What to do:
Report every line of the material that contains the string "image".

Material provided:

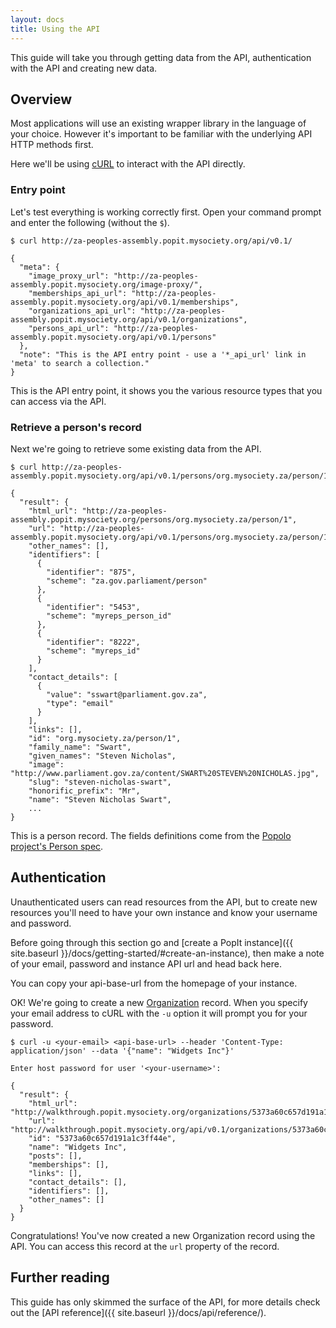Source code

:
 ```yaml
---
layout: docs
title: Using the API
---
```


This guide will take you through getting data from the API, authentication with the API and creating new data.

## Overview

Most applications will use an existing wrapper library in the language of your choice. However it's important to be familiar with the underlying API HTTP methods first.

Here we'll be using [cURL](http://curl.haxx.se/) to interact with the API directly.

### Entry point

Let's test everything is working correctly first. Open your command prompt and enter the following (without the `$`).

    $ curl http://za-peoples-assembly.popit.mysociety.org/api/v0.1/

    {
      "meta": {
        "image_proxy_url": "http://za-peoples-assembly.popit.mysociety.org/image-proxy/",
        "memberships_api_url": "http://za-peoples-assembly.popit.mysociety.org/api/v0.1/memberships",
        "organizations_api_url": "http://za-peoples-assembly.popit.mysociety.org/api/v0.1/organizations",
        "persons_api_url": "http://za-peoples-assembly.popit.mysociety.org/api/v0.1/persons"
      },
      "note": "This is the API entry point - use a '*_api_url' link in 'meta' to search a collection."
    }

This is the API entry point, it shows you the various resource types that you can access via the API.

### Retrieve a person's record

Next we're going to retrieve some existing data from the API.

    $ curl http://za-peoples-assembly.popit.mysociety.org/api/v0.1/persons/org.mysociety.za/person/1

    {
      "result": {
        "html_url": "http://za-peoples-assembly.popit.mysociety.org/persons/org.mysociety.za/person/1",
        "url": "http://za-peoples-assembly.popit.mysociety.org/api/v0.1/persons/org.mysociety.za/person/1",
        "other_names": [],
        "identifiers": [
          {
            "identifier": "875",
            "scheme": "za.gov.parliament/person"
          },
          {
            "identifier": "5453",
            "scheme": "myreps_person_id"
          },
          {
            "identifier": "8222",
            "scheme": "myreps_id"
          }
        ],
        "contact_details": [
          {
            "value": "sswart@parliament.gov.za",
            "type": "email"
          }
        ],
        "links": [],
        "id": "org.mysociety.za/person/1",
        "family_name": "Swart",
        "given_names": "Steven Nicholas",
        "image": "http://www.parliament.gov.za/content/SWART%20STEVEN%20NICHOLAS.jpg",
        "slug": "steven-nicholas-swart",
        "honorific_prefix": "Mr",
        "name": "Steven Nicholas Swart",
        ...
    }

This is a person record. The fields definitions come from the [Popolo project's Person spec](http://popoloproject.com/specs/person.html).

## Authentication

Unauthenticated users can read resources from the API, but to create new resources you'll need to have your own instance and know your username and password.

Before going through this section go and [create a PopIt instance]({{ site.baseurl }}/docs/getting-started/#create-an-instance), then make a note of your email, password and instance API url and head back here.

You can copy your api-base-url from the homepage of your instance.

OK! We're going to create a new [Organization](http://popoloproject.com/specs/organization.html) record. When you specify your email address to cURL with the `-u` option it will prompt you for your password.

    $ curl -u <your-email> <api-base-url> --header 'Content-Type: application/json' --data '{"name": "Widgets Inc"}'

    Enter host password for user '<your-username>':

    {
      "result": {
        "html_url": "http://walkthrough.popit.mysociety.org/organizations/5373a60c657d191a1c3ff44e",
        "url": "http://walkthrough.popit.mysociety.org/api/v0.1/organizations/5373a60c657d191a1c3ff44e",
        "id": "5373a60c657d191a1c3ff44e",
        "name": "Widgets Inc",
        "posts": [],
        "memberships": [],
        "links": [],
        "contact_details": [],
        "identifiers": [],
        "other_names": []
      }
    }

Congratulations! You've now created a new Organization record using the API. You can access this record at the `url` property of the record.

## Further reading

This guide has only skimmed the surface of the API, for more details check out the [API reference]({{ site.baseurl }}/docs/api/reference/).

Exercise output:
        "image_proxy_url": "http://za-peoples-assembly.popit.mysociety.org/image-proxy/",
        "image": "http://www.parliament.gov.za/content/SWART%20STEVEN%20NICHOLAS.jpg",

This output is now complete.